Last year was a good year for the commercial aftermarket, which saw an uptick “as the period of spares destocking and maintenance deferral by the airlines draws to a close,” according to RBC Capital Market analysts.
But this year could be even better as global airlines add routes and capacity, because “additional capacity can only really come from the existing fleet with Airbus and Boeing sold out,” write RBC analysts Robert Stallard and Steven Cahill in their 2014 aerospace outlook report. They predict a 5% increase in global available seat miles.
So combined, the need for spares and repairs should be stronger this year. They predict a 9% aftermarket revenue rate for 2014.
Stallard and Cahill single out Precision Castparts, “a quality large cap growth name” in the U.S., and “Safran, reflecting its attractive mix of aero aftermarket exposure and inexpensive valuation” in Europe, as their Top Picks for 2014.
It is interesting that a large part of RBC's justification in choosing Safran is due to its aftermarket exposure—particularly for “pent-up demand for CFM56 engine maintenance.” Safran makes about 40% of its revenue from the aftermarket.

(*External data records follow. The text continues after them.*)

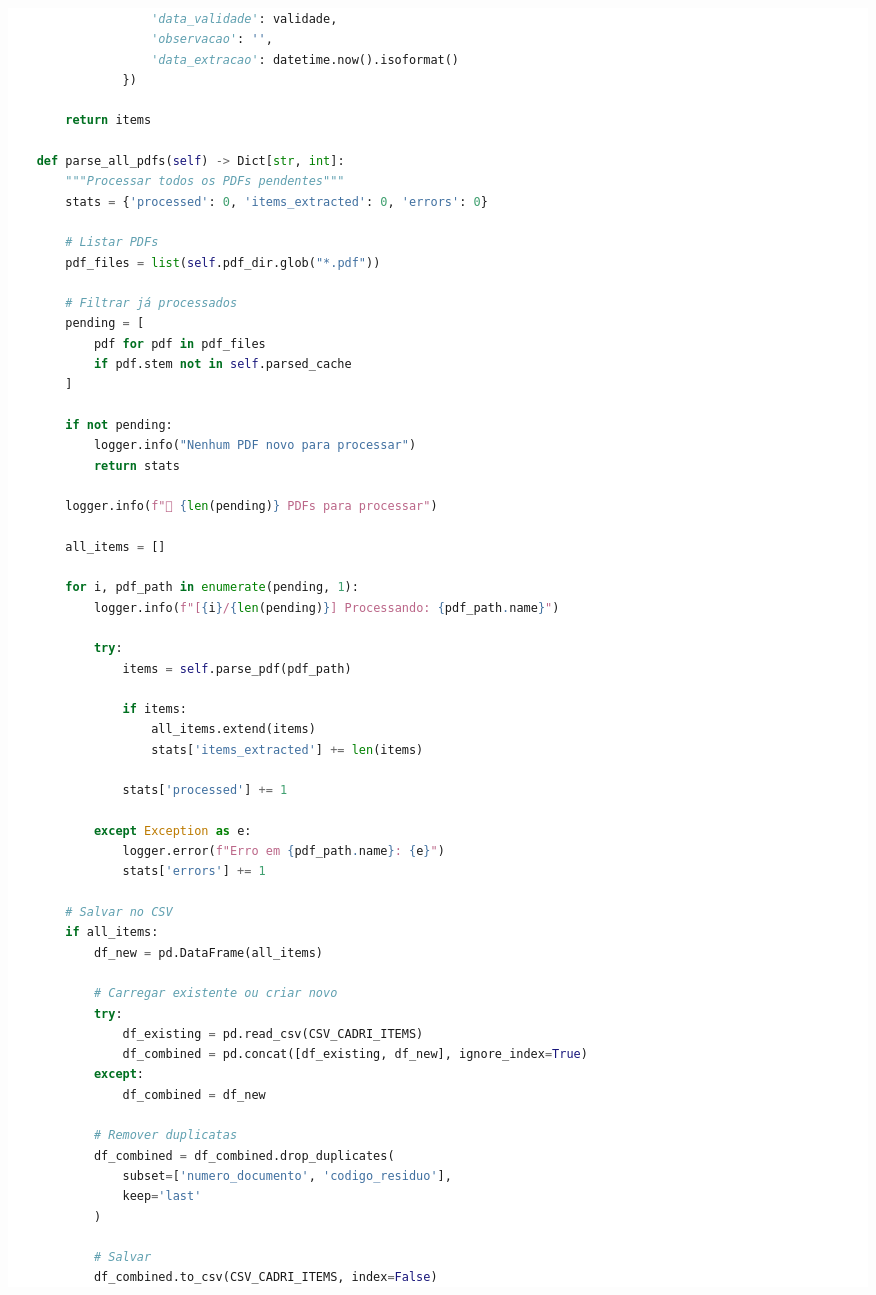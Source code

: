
 ```python
                    'data_validade': validade,
                    'observacao': '',
                    'data_extracao': datetime.now().isoformat()
                })

        return items

    def parse_all_pdfs(self) -> Dict[str, int]:
        """Processar todos os PDFs pendentes"""
        stats = {'processed': 0, 'items_extracted': 0, 'errors': 0}

        # Listar PDFs
        pdf_files = list(self.pdf_dir.glob("*.pdf"))

        # Filtrar já processados
        pending = [
            pdf for pdf in pdf_files
            if pdf.stem not in self.parsed_cache
        ]

        if not pending:
            logger.info("Nenhum PDF novo para processar")
            return stats

        logger.info(f"📄 {len(pending)} PDFs para processar")

        all_items = []

        for i, pdf_path in enumerate(pending, 1):
            logger.info(f"[{i}/{len(pending)}] Processando: {pdf_path.name}")

            try:
                items = self.parse_pdf(pdf_path)

                if items:
                    all_items.extend(items)
                    stats['items_extracted'] += len(items)

                stats['processed'] += 1

            except Exception as e:
                logger.error(f"Erro em {pdf_path.name}: {e}")
                stats['errors'] += 1

        # Salvar no CSV
        if all_items:
            df_new = pd.DataFrame(all_items)

            # Carregar existente ou criar novo
            try:
                df_existing = pd.read_csv(CSV_CADRI_ITEMS)
                df_combined = pd.concat([df_existing, df_new], ignore_index=True)
            except:
                df_combined = df_new

            # Remover duplicatas
            df_combined = df_combined.drop_duplicates(
                subset=['numero_documento', 'codigo_residuo'],
                keep='last'
            )

            # Salvar
            df_combined.to_csv(CSV_CADRI_ITEMS, index=False)
```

Stallard and Cahall believe CFM56 engines should have been “driving high-teens aftermarket growth” between 2010-13, but instead, it has been about 8%. But they think airlines are ending deferred maintenance, which will unleash the demand for high-margin engine MRO.
Still, it takes people to power MRO, and the shortage of qualified, locally trained maintenance engineering and technician talent could hinder growth.
Aviation Week and the University of Balamand Institute of Aeronautics in Lebanon conducted two surveys to try to understand the supply and demand factors for the MRO workforce in the Middle East. We separately polled airline and independent MROs, as well as training organizations and schools, to get beyond calling the workforce shortage “a crisis” and pinpoint some of the key causes. See the survey summary on page MRO6.
One disconnect we discovered is on-the-job training. As one Middle East training survey respondent says, “There will definitely be a scarcity of skilled professionals if this trend of 'not giving opportunity to new candidates' continues.”